TASK TO CARRY OUT: Examine the data below and state how many lines contain "button", offering no other words.

=== Section Start ===

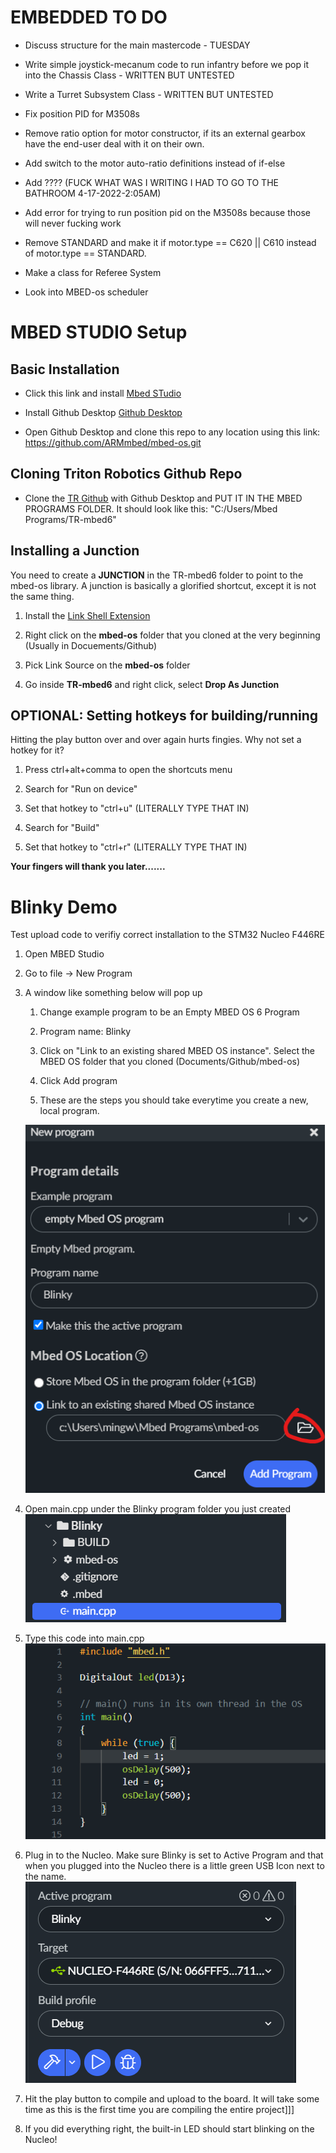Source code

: # EMBEDDED TO DO

- Discuss structure for the main mastercode - TUESDAY

- Write simple joystick-mecanum code to run infantry before we pop it into the Chassis Class - WRITTEN BUT UNTESTED

- Write a Turret Subsystem Class - WRITTEN BUT UNTESTED

- Fix position PID for M3508s

- Remove ratio option for motor constructor, if its an external gearbox have the end-user deal with it on their own.

- Add switch to the motor auto-ratio definitions instead of if-else

- Add ???? (FUCK WHAT WAS I WRITING I HAD TO GO TO THE BATHROOM 4-17-2022-2:05AM)

- Add error for trying to run position pid on the M3508s because those will never fucking work

- Remove STANDARD and make it if motor.type == C620 || C610 instead of motor.type == STANDARD.

- Make a class for Referee System 

- Look into MBED-os scheduler

# MBED STUDIO Setup

## Basic Installation

- Click this link and install [Mbed STudio](https://os.mbed.com/studio/)

- Install Github Desktop [Github Desktop](https://desktop.github.com/)

- Open Github Desktop and clone this repo to any location using this link: https://github.com/ARMmbed/mbed-os.git

## Cloning Triton Robotics Github Repo

- Clone the [TR Github](https://github.com/Triton-Robotics/TR-mbed6) with Github Desktop and PUT IT IN THE MBED PROGRAMS FOLDER. It should look like this: "C:/Users/Mbed Programs/TR-mbed6" 

## Installing a Junction

You need to create a **JUNCTION** in the TR-mbed6 folder to point to the mbed-os library. A junction is basically a glorified shortcut, except it is not the same thing.

1. Install the [Link Shell Extension](https://download.cnet.com/Link-Shell-Extension-64-bit/3000-2248_4-75213087.html)

2. Right click on the **mbed-os** folder that you cloned at the very beginning (Usually in Docuements/Github)

3. Pick Link Source on the **mbed-os** folder

4. Go inside **TR-mbed6** and right click, select **Drop As Junction**

## OPTIONAL: Setting hotkeys for building/running

Hitting the play button over and over again hurts fingies. Why not set a hotkey for it? 

1) Press ctrl+alt+comma to open the shortcuts menu

2) Search for "Run on device" 

3) Set that hotkey to "ctrl+u" (LITERALLY TYPE THAT IN)

4) Search for "Build"

5) Set that hotkey to "ctrl+r" (LITERALLY TYPE THAT IN)

**Your fingers will thank you later.......**

# Blinky Demo

Test upload code to verifiy correct installation to the STM32 Nucleo F446RE

1) Open MBED Studio

2) Go to file -> New Program

3) A window like something below will pop up
   
   1) Change example program to be an Empty MBED OS 6 Program   
   
   2) Program name: Blinky
   
   3) Click on "Link to an existing shared MBED OS instance". Select the MBED OS folder that you cloned (Documents/Github/mbed-os)
   
   4) Click Add program
   
   5) These are the steps you should take everytime you create a new, local program.
   
   ![](assets/2022-04-09-16-37-36-image.png)

4) Open main.cpp under the Blinky program folder you just created![](assets/2022-04-09-16-42-55-image.png)

5) Type this code into main.cpp![](assets/2022-04-09-16-43-56-image.png)

6) Plug in to the Nucleo. Make sure Blinky is set to Active Program and that when you plugged into the Nucleo there is a little green USB Icon next to the name.![](assets/2022-04-09-16-46-26-image.png)

7) Hit the play button to compile and upload to the board. It will take some time as this is the first time you are compiling the entire project]]]

8) If you did everything right, the built-in LED should start blinking on the Nucleo!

=== Section End ===

RESPONSE BELOW: 2